Auch sie entkommen der Gegenwart nicht
Am Sonntag, wenn die Wächter der Verwandtschaft aus der Provinz den Petersdom zeigen, fühlen sie sich nicht auf der Seite der Verlierer, derer, die im Reich dieser Welt nicht das Wort ergreifen und nicht gefragt werden. Hier arbeite ich, sagen sie, kaum dass sie mit ihrem Anhang den riesigen, von zahlreichen Säulen umfassten Platz betreten, und dann zeigen sie auf die imposante Kuppel und können, ohne dass ein Wort fiele, damit rechnen, dass die Verwandtschaft den Abstand ermisst, den der Dom von einer Pizzeria trennt, die ins Auge springende Pracht und Präsenz der Vergangenheit von der im Minutentakt stur vergehenden Gegenwart. Doch auch sie entkommen ihr nicht. Wenn Alberta, Giorgio, Francesco, Roberto und wie sie alle heißen mögen nach dem Dienst nach Hause gehen, fädeln sie sich in den Verkehrsfluss ein, der die Stadt durchzieht. Sie atmen auf, sobald sie aus der Höhle der Päpste ans Tageslicht treten und das Dämmerlicht der alten Kunst mit dem blauen Himmel über Rom eintauschen.
Geschafft, dachten sie, sogen die frische Luft ein und verharrten für einen Moment in einer Art Abwesenheit, als würden sie nicht auf diesem Planeten leben und wären nicht einmal in ihr eigenes Leben involviert.
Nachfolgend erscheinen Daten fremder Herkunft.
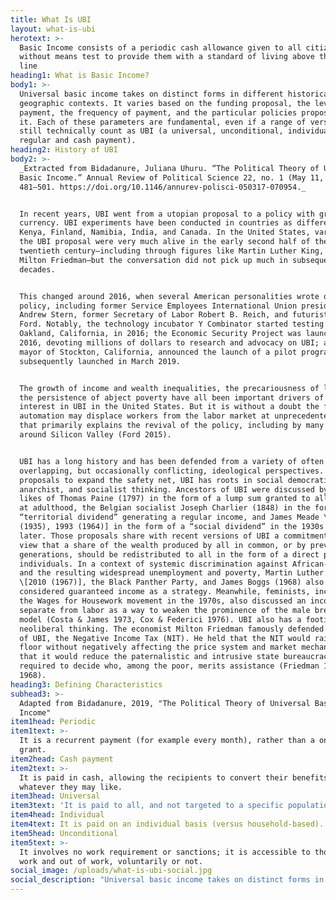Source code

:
 ```yaml
---
title: What Is UBI
layout: what-is-ubi
herotext: >-
  Basic Income consists of a periodic cash allowance given to all citizens,
  without means test to provide them with a standard of living above the poverty
  line
heading1: What is Basic Income?
body1: >-
  Universal basic income takes on distinct forms in different historical and
  geographic contexts. It varies based on the funding proposal, the level of
  payment, the frequency of payment, and the particular policies proposed around
  it. Each of these parameters are fundamental, even if a range of versions
  still technically count as UBI (a universal, unconditional, individual,
  regular and cash payment).
heading2: History of UBI
body2: >-
  _Extracted from Bidadanure, Juliana Uhuru. “The Political Theory of Universal
  Basic Income.” Annual Review of Political Science 22, no. 1 (May 11, 2019):
  481–501. https://doi.org/10.1146/annurev-polisci-050317-070954._


  In recent years, UBI went from a utopian proposal to a policy with growing
  currency. UBI experiments have been conducted in countries as different as
  Kenya, Finland, Namibia, India, and Canada. In the United States, variants of
  the UBI proposal were very much alive in the early second half of the
  twentieth century—including through figures like Martin Luther King, Jr., and
  Milton Friedman—but the conversation did not pick up much in subsequent
  decades.


  This changed around 2016, when several American personalities wrote on the
  policy, including former Service Employees International Union president
  Andrew Stern, former Secretary of Labor Robert B. Reich, and futurist Martin
  Ford. Notably, the technology incubator Y Combinator started testing UBI in
  Oakland, California, in 2016; the Economic Security Project was launched in
  2016, devoting millions of dollars to research and advocacy on UBI; and the
  mayor of Stockton, California, announced the launch of a pilot program,
  subsequently launched in March 2019. 


  The growth of income and wealth inequalities, the precariousness of labor, and
  the persistence of abject poverty have all been important drivers of renewed
  interest in UBI in the United States. But it is without a doubt the fear that
  automation may displace workers from the labor market at unprecedented rates
  that primarily explains the revival of the policy, including by many in or
  around Silicon Valley (Ford 2015). 


  UBI has a long history and has been defended from a variety of often
  overlapping, but occasionally conflicting, ideological perspectives. Like most
  proposals to expand the safety net, UBI has roots in social democratic,
  anarchist, and socialist thinking. Ancestors of UBI were discussed by the
  likes of Thomas Paine (1797) in the form of a lump sum granted to all citizens
  at adulthood, the Belgian socialist Joseph Charlier (1848) in the form of a
  “territorial dividend” generating a regular income, and James Meade \[1988
  (1935), 1993 (1964)] in the form of a “social dividend” in the 1930s and
  later. Those proposals share with recent versions of UBI a commitment to the
  view that a share of the wealth produced by all in common, or by previous
  generations, should be redistributed to all in the form of a direct payment to
  individuals. In a context of systemic discrimination against African-Americans
  and the resulting widespread unemployment and poverty, Martin Luther King, Jr.
  \[2010 (1967)], the Black Panther Party, and James Boggs (1968) also
  considered guaranteed income as a strategy. Meanwhile, feminists, including
  the Wages for Housework movement in the 1970s, also discussed an income
  separate from labor as a way to weaken the prominence of the male breadwinner
  model (Costa & James 1973, Cox & Federici 1976). UBI also has a footing in
  neoliberal thinking. The economist Milton Friedman famously defended a cousin
  of UBI, the Negative Income Tax (NIT). He held that the NIT would raise the
  floor without negatively affecting the price system and market mechanisms, and
  that it would reduce the paternalistic and intrusive state bureaucracy
  required to decide who, among the poor, merits assistance (Friedman 1962,
  1968).
heading3: Defining Characteristics
subhead3: >-
  Adapted from Bidadanure, 2019, "The Political Theory of Universal Basic
  Income"
item1head: Periodic
item1text: >-
  It is a recurrent payment (for example every month), rather than a one-off
  grant.
item2head: Cash payment
item2text: >-
  It is paid in cash, allowing the recipients to convert their benefits into
  whatever they may like.
item3head: Universal
item3text: 'It is paid to all, and not targeted to a specific population.'
item4head: Individual
item4text: It is paid on an individual basis (versus household-based).
item5head: Unconditional
item5text: >-
  It involves no work requirement or sanctions; it is accessible to those in
  work and out of work, voluntarily or not.
social_image: /uploads/what-is-ubi-social.jpg
social_description: "Universal basic income takes on distinct forms in different historical and geographic contexts. It varies based on the funding proposal, the level of payment, the frequency of payment, and the particular policies proposed around it." 
---
```


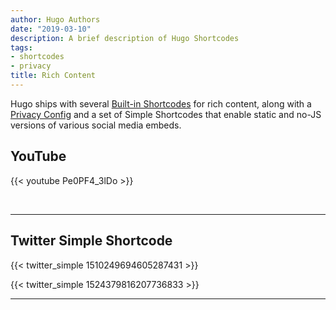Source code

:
 ```yaml
---
author: Hugo Authors
date: "2019-03-10"
description: A brief description of Hugo Shortcodes
tags:
- shortcodes
- privacy
title: Rich Content
---
```


Hugo ships with several [Built-in Shortcodes](https://gohugo.io/content-management/shortcodes/#use-hugos-built-in-shortcodes) for rich content, along with a [Privacy Config](https://gohugo.io/about/hugo-and-gdpr/) and a set of Simple Shortcodes that enable static and no-JS versions of various social media embeds.

## <!--more-->

## YouTube  

{{< youtube Pe0PF4_3lDo >}}

<br>

---

## Twitter Simple Shortcode

{{< twitter_simple 1510249694605287431 >}}

{{< twitter_simple 1524379816207736833 >}}
<br>

---
  
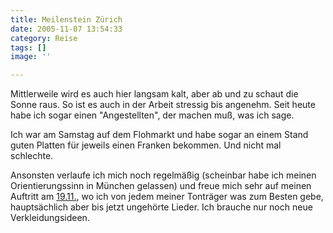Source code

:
 ```yaml
---
title: Meilenstein Zürich
date: 2005-11-07 13:54:33
category: Reise
tags: []
image: ''

---
```


Mittlerweile wird es auch hier langsam kalt, aber ab und zu schaut die Sonne raus. So ist es auch in der Arbeit stressig bis angenehm. Seit heute habe ich sogar einen "Angestellten", der machen muß, was ich sage.  

  

Ich war am Samstag auf dem Flohmarkt und habe sogar an einem Stand guten Platten für jeweils einen Franken bekommen. Und nicht mal schlechte.  

  

Ansonsten verlaufe ich mich noch regelmäßig (scheinbar habe ich meinen Orientierungssinn in München gelassen) und freue mich sehr auf meinen Auftritt am [19.11.](http://www.misantropolis.de/2005/11/mal-wieder-aktiv), wo ich von jedem meiner Tonträger was zum Besten gebe, hauptsächlich aber bis jetzt ungehörte Lieder. Ich brauche nur noch neue Verkleidungsideen.
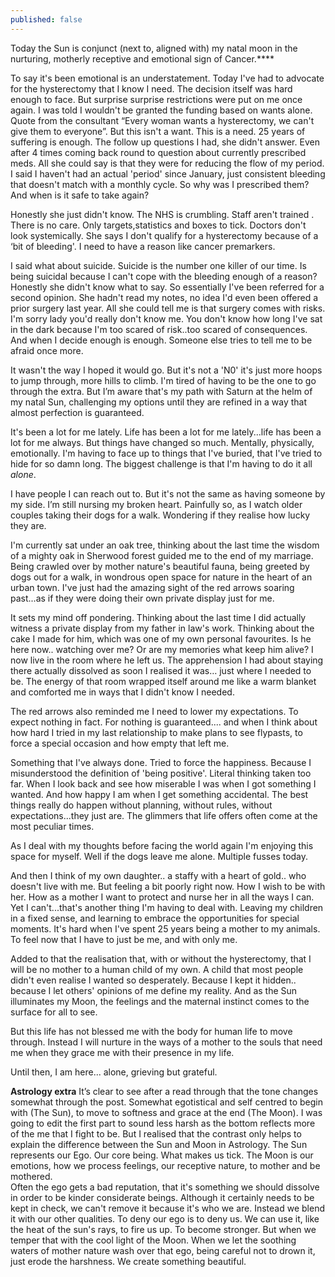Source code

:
 ```yaml
---
published: false
---
```

Today the Sun is conjunct (next to, aligned with) my natal moon in the nurturing, motherly receptive and emotional sign of Cancer.****

 To say it's been emotional is an understatement. Today I've had to advocate for the hysterectomy that I know I need. The decision itself was hard enough to face. But surprise surprise restrictions were put on me once again. I was told I wouldn't be granted the funding based on wants alone. Quote from the consultant “Every woman wants a hysterectomy, we can't give them to everyone”. But this isn't a want. This is a need. 25 years of suffering is enough. The follow up questions I had, she didn't answer. Even after 4 times coming back round to question about currently prescribed meds. All she could say is that they were for reducing the flow of my period. I said I haven't had an actual 'period' since January, just consistent bleeding that doesn't match with a monthly cycle. So why was I prescribed them? And when is it safe to take again?

 Honestly she just didn't know. The NHS is crumbling. Staff aren't trained . There is no care.  Only targets,statistics and boxes to tick. Doctors don't look systemically. She says I don't qualify for a hysterectomy because of a ‘bit of bleeding'. I need to have a reason like cancer premarkers.

 I said what about suicide. Suicide is the number one killer of our time. Is being suicidal because I can't cope with the bleeding enough of a reason? Honestly she didn't know what to say. So essentially I've been referred for a second opinion. She hadn't read my notes, no idea I'd even been offered a prior surgery last year. All she could tell me is that surgery comes with risks. I'm sorry lady you'd really don't know me. You don't know how long I've sat in the dark because I'm too scared of risk..too scared of consequences. And when I decide enough is enough. Someone else tries to tell me to be afraid once more.

 It wasn't the way I hoped it would go. But it's not a 'N0' it's just more hoops to jump through, more hills to climb. I'm tired of having to be the one to go through the extra. But I’m aware that's my path with Saturn at the helm of my natal Sun, challenging my options until they are refined in a way that almost perfection is guaranteed.

 It's been a lot for me lately. Life has been a lot for me lately...life has been a lot for me always. But things have changed so much. Mentally, physically, emotionally. I'm having to face up to things that I've buried, that I've tried to hide for so damn long. The biggest challenge is that I'm having to do it all _alone_.

 I have people I can reach out to. But it's not the same as having someone by my side. I’m still nursing my broken heart. Painfully so, as I watch older couples taking their dogs for a walk. Wondering if they realise how lucky they are.

 I'm currently sat under an oak tree, thinking about the last time the wisdom of a mighty oak in Sherwood forest guided me to the end of my marriage. Being crawled over by mother nature's beautiful fauna, being greeted by dogs out for a walk, in wondrous open space for nature in the heart of an urban town. I've just had the amazing sight of the red arrows soaring past...as if they were doing their own private display just for me.

 It sets my mind off pondering. Thinking about the last time I did actually witness a private display from my father in law's work. Thinking about the cake I made for him, which was one of my own personal favourites. Is he here now.. watching over me? Or are my memories what keep him alive? I now live in the room where he left us. The apprehension I had about staying there actually dissolved as soon I realised it was… just where I needed to be. The energy of that room wrapped itself around me like a warm blanket and comforted me in ways that I didn't know I needed.

 The red arrows also reminded me I need to lower my expectations. To expect nothing in fact. For nothing is guaranteed.... and when I think about how hard I tried in my last relationship to make plans to see flypasts, to force a special occasion and how empty that left me.

 Something that I've always done. Tried to force the happiness. Because I misunderstood the definition of 'being positive'. Literal thinking taken too far. When I look back and see how miserable I was when I got something I wanted. And how happy I am when I get something accidental. The best things really do happen without planning, without rules, without expectations...they just are. The glimmers that life offers often come at the most peculiar times.

 As I deal with my thoughts before facing the world again I'm enjoying this space for myself. Well if the dogs leave me alone. Multiple fusses today.

 And then I think of my own daughter.. a staffy with a heart of gold.. who doesn't live with me. But feeling a bit poorly right now. How I wish to be with her. How as a mother I want to protect and nurse her in all the ways I can. Yet I can't...that's another thing I'm having to deal with. Leaving my children in a fixed sense, and learning to embrace the opportunities for special moments. It's hard when I've spent 25 years being a mother to my animals. To feel now that I have to just be me, and with only me.

 Added to that the realisation that, with or without the hysterectomy, that I will be no mother to a human child of my own. A child that most people didn't even realise I wanted so desperately. Because I kept it hidden.. because I let others' opinions of me define my reality. And as the Sun illuminates my Moon, the feelings and the maternal instinct comes to the surface for all to see.

 But this life has not blessed me with the body for human life to move through. Instead I will nurture in the ways of a mother to the souls that need me when they grace me with their presence in my life.

 Until then, I am here... alone, grieving but grateful. 
 
 



**Astrology extra**
It’s clear to see after a read through that the tone changes somewhat through the post. Somewhat egotistical and self centred to begin with (The Sun), to move to softness and grace at the end (The Moon). I was going to edit the first part to sound less harsh as the bottom reflects more of the me that I fight to be. But I realised that the contrast only helps to explain the difference between the Sun and Moon in Astrology. The Sun represents our Ego. Our core being. What makes us tick. The Moon is our emotions, how we process feelings, our receptive nature, to mother and be mothered.  
Often the ego gets a bad reputation, that it's something we should dissolve in order to be kinder considerate beings. Although it certainly needs to be kept in check, we can't remove it because it's who we are. Instead we blend it with our other qualities. To deny our ego is to deny us. We can use it, like the heat of the sun's rays, to fire us up. To become stronger. But when we temper that with the cool light of the Moon. When we let the soothing waters of mother nature wash over that ego, being careful not to drown it, just erode the harshness. We create something beautiful.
Kaum aber ließen sie die Luft entweichen, kehrten sie in die Gegenwart zurück wie Seelen, die sich in ihrem Körper wieder festsetzen und die Enge der Existenz erneut auf sich nehmen müssen. Wer noch zu den Rauchern zählte, steckte sich jetzt eine Zigarette an. Alle anderen ließen sich, als hätten sie ein Hindernis überwunden, in den ihnen eigenen Gang fallen, in den versöhnenden Rhythmus der Fortbewegung, der ihnen auf den ersten Metern suggerierte, dass sie ihr Leben in der Hand hätten, ein Gefühl, das sie an der nächsten Ampel verließ.
Eberhard Rathgeb ist Publizist und Schriftsteller und veröffentlichte 2022 den Roman „Unser Alter“.